In my programs I generally use the second method, that is, creating the stack frame first. This is done using push bp \ mov bp, sp and then optionally push ax once or twice or lea sp, [bp - x] to reserve space for uninitialised variables. (I let my stack frame macros create these instructions.) You can then further optionally push onto the stack to reserve space for and at the same time initialise further variables. After the variables, registers to preserve across the function's execution may be pushed.

There is a third way that you did not list as an example in your question. It looks like this:

PROC func:
    push ax
    push bx
    push bp
    mov bp, sp
    ;Bla bla
    ret
ENDP func

For my usage, the second and third ways are easily possible. I could use the third way if I push things first then for the stack frame creation specify what I call "how large the return address and other things between bp and the last parameter are" in my lframe macro invocation.

But it is easier to always push registers after setting up the frame (second method). In this case, I can always specify the "type of frame" as near, which is almost entirely equivalent to 2; that is so because the near 16-bit return address takes up 2 bytes.

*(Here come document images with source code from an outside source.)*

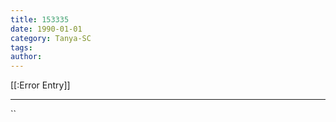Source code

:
 ```yaml
---
title: 153335
date: 1990-01-01
category: Tanya-SC
tags: 
author: 
---
```


[[:Error Entry]]

---



``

Here is an example of a stack frame with registers preserved by pushing them:

        lframe near, nested
        lpar word,      inp_index_out_segment
        lpar word,      out_offset
        lpar_return
        lenter
        lvar dword,     start_pointer
         push word [sym_storage.str.start + 2]
         push word [sym_storage.str.start]
        lvar word,      orig_cx
         push cx
        mov cx, SYMSTR_index_size

        ldup

        lleave ctx
        lleave ctx

                ; INP:  ?inp_index_out_segment = index
                ;       ?start_pointer = start far pointer of this area
                ;       ?orig_cx = what to return cx to
                ;       cx = index size
.common:
        push es
        push di
        push dx
        push bx
        push ax
%if _BUFFER_86MM_SLICE
        push si
        push ds
%endif

There is a slight advantage here to using the second way: The initial stack frame is actually created several times by different function entry points. These easily share the preservation by pushing registers in the .common handling. That could not be achieved as easily if the differing intro for each entry point would follow after pushing registers to preserve their values.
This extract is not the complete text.